Dana Farber Blog, Haining et al
A novel screening method using CRISPR-Cas9 genome editing technology has revealed new drug targets that could potentially enhance the effectiveness of PD-1 checkpoint inhibitors, a promising new class of cancer immunotherapy.
The method, developed by a team at Dana-Farber/Boston Children’s Cancer and Blood Disorders Center, uses CRISPR-Cas9 to systematically delete thousands of tumor genes to test their function in a mouse model. In findings published today by Nature, researchers led by pediatric oncologist W. Nick Haining, BM, BCh report that deletion of one gene, Ptpn2, made tumor cells more susceptible to PD-1 checkpoint inhibitors. Other novel drug targets are likely around the corner.
PD-1 inhibition “releases the brakes” on immune cells, enabling them to locate and destroy cancer cells. But for many patients, it’s not effective enough on its own.
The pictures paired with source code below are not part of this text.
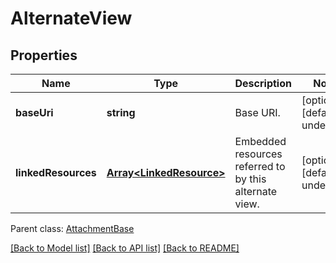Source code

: 
# AlternateView

## Properties
Name | Type | Description | Notes
------------ | ------------- | ------------- | -------------
**baseUri** | **string** | Base URI.              | [optional] [default to undefined]
**linkedResources** | [**Array&lt;LinkedResource&gt;**](LinkedResource.md) | Embedded resources referred to by this alternate view.              | [optional] [default to undefined]

 Parent class: [AttachmentBase](AttachmentBase.md)

[[Back to Model list]](README.md#documentation-for-models) [[Back to API list]](README.md#documentation-for-api-endpoints) [[Back to README]](README.md)
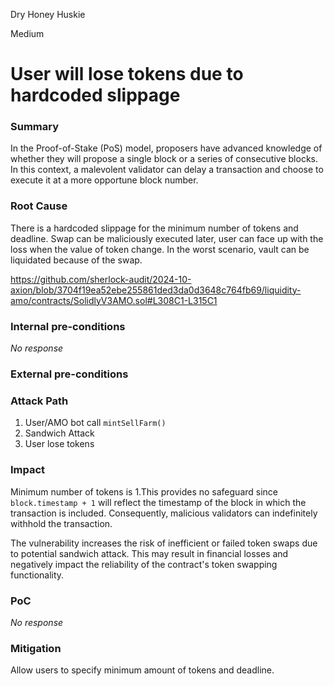 Dry Honey Huskie

Medium

# User will lose tokens due to hardcoded slippage

### Summary

In the Proof-of-Stake (PoS) model, proposers have advanced knowledge of whether they will propose a single block or a series of consecutive blocks. In this context, a malevolent validator can delay a transaction and choose to execute it at a more opportune block number.

### Root Cause

There is a hardcoded slippage for the minimum number of tokens and deadline. Swap can be maliciously executed later, user can face up with the loss when the value of token change. In the worst scenario, vault can be liquidated because of the swap.

https://github.com/sherlock-audit/2024-10-axion/blob/3704f19ea52ebe255861ded3da0d3648c764fb69/liquidity-amo/contracts/SolidlyV3AMO.sol#L308C1-L315C1
### Internal pre-conditions

_No response_

### External pre-conditions



### Attack Path


1) User/AMO bot call `mintSellFarm()`
2) Sandwich Attack
3) User lose tokens 
### Impact
Minimum number of tokens is 1.This provides no safeguard since `block.timestamp + 1` will reflect the timestamp of the block in which the transaction is included. Consequently, malicious validators can indefinitely withhold the transaction.

The vulnerability increases the risk of inefficient or failed token swaps due to potential sandwich attack. This may result in financial losses and negatively impact the reliability of the contract's token swapping functionality.
### PoC

_No response_

### Mitigation

Allow users to specify minimum amount of tokens and deadline.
“PD-1 checkpoint inhibitors have transformed the treatment of many cancers,” says Haining, senior author on the paper who is also affiliated with Harvard Medical School the Broad Institute of MIT and Harvard. “Yet despite the clinical success of this new class of cancer immunotherapy, the majority of patients don’t reap a clinical benefit from PD-1 blockade.”
That, Haining says, has triggered a rush of additional trials to investigate whether other drugs, when used in combination with PD-1 inhibitors, can boost response to the treatment.